Lily shrugged. “Not too well.”

“It’s so hot,” Nathan said.

“You’re late getting home today,” Bella said. This too seemed to her an observation that should have been offered by his wife. Did Lily even notice the length of Nathan’s workday? Bella wondered.

“I had a meeting.”

“A good meeting?”

“Good enough,” Nathan said. He winked at Lily as she set the table.

Lily smiled, lowering her eyes. She had noticed he was late but hadn’t commented. A man doesn’t want his comings and goings commented on by a woman, her mother had taught her. She put the hamburgers in the frying pan, looking away as she did so, breathing through her mouth to avoid the smell of dead flesh. It permeated the room, that fresh-kill smell with just the faintest underpinning of rot. She glanced at Nathan and Bella. Was it possible they didn’t notice it?

“A business is always slow at the beginning,” Bella was saying. “It takes time to build a base of customers, to find suppliers who aren’t out to cheat you.”

Nathan’s business was building fast, faster than anything he had imagined possible when he’d told Eisenberg that he wouldn’t be returning to his old job once he was discharged
from the air force. It was hard work, yes, but steady. More and more metals were being released from war production every day. Steel, iron, aluminum—everything that had been in such short supply. And more and more customers were lining up to buy them. It wouldn’t be long before he would need his own truck for deliveries, rather than borrowing and renting as he’d been doing until now. And soon he would also need an office of his own. A rented corner with a desk and telephone wouldn’t do for much longer.

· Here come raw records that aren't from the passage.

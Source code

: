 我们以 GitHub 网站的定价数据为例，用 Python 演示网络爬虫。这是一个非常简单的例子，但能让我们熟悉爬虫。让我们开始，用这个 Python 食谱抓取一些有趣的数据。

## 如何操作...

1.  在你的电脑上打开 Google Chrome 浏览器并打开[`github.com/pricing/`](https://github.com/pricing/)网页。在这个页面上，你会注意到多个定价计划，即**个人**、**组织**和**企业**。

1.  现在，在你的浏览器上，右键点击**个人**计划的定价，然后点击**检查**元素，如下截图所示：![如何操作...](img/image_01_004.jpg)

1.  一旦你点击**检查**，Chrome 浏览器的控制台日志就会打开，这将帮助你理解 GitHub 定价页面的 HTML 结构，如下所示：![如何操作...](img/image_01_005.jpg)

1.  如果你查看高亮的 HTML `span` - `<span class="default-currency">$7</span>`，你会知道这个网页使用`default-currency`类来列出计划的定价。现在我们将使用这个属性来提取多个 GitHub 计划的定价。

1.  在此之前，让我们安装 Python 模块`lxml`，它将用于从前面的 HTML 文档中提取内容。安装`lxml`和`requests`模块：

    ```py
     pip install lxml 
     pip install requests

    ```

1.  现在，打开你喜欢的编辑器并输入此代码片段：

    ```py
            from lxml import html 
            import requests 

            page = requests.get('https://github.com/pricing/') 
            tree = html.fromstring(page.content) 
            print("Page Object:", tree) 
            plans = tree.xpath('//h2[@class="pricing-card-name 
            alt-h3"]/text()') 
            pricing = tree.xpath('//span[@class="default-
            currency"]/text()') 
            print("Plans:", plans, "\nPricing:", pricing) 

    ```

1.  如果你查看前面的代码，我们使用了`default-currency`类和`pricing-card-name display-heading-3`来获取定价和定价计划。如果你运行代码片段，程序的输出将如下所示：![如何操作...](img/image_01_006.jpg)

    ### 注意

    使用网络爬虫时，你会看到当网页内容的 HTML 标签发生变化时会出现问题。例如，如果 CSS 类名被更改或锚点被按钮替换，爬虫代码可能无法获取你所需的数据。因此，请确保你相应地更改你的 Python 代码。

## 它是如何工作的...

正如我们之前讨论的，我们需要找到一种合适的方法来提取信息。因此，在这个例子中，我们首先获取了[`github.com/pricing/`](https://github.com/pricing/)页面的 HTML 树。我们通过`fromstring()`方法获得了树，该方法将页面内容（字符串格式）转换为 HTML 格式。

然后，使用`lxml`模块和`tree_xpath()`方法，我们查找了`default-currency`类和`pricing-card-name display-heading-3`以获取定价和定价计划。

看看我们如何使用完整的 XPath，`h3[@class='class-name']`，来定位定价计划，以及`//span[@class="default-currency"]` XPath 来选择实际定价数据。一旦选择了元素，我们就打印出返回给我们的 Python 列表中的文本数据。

“Business isn’t slow, Ma.”

Bella and Lily both looked up at the confident tone of his voice.

“Business isn’t slow at all.”

“Don’t get cocky,” Bella warned him. His father had been cocky once, she remembered. It was an attractive quality in a man, but dangerous. No man was stronger than life, Bella thought.

CHAPTER 4

I
t was a full year and a half before the next package from my mother arrived. October 17, 1954. The date is recorded in the scrapbook about her that I started soon after the arrival of the first package. I was in grade two by then, so I wasn’t home for the mail delivery; Elka gave it to me when I was having my after-school snack. Jeffrey (two and a half then) and Mitch (eight months old that October) were upstairs having their nap, so it was just me and Elka in the kitchen. Girls’ time, Elka called that brief period of time between my arriving home from school and the boys waking up from their naps.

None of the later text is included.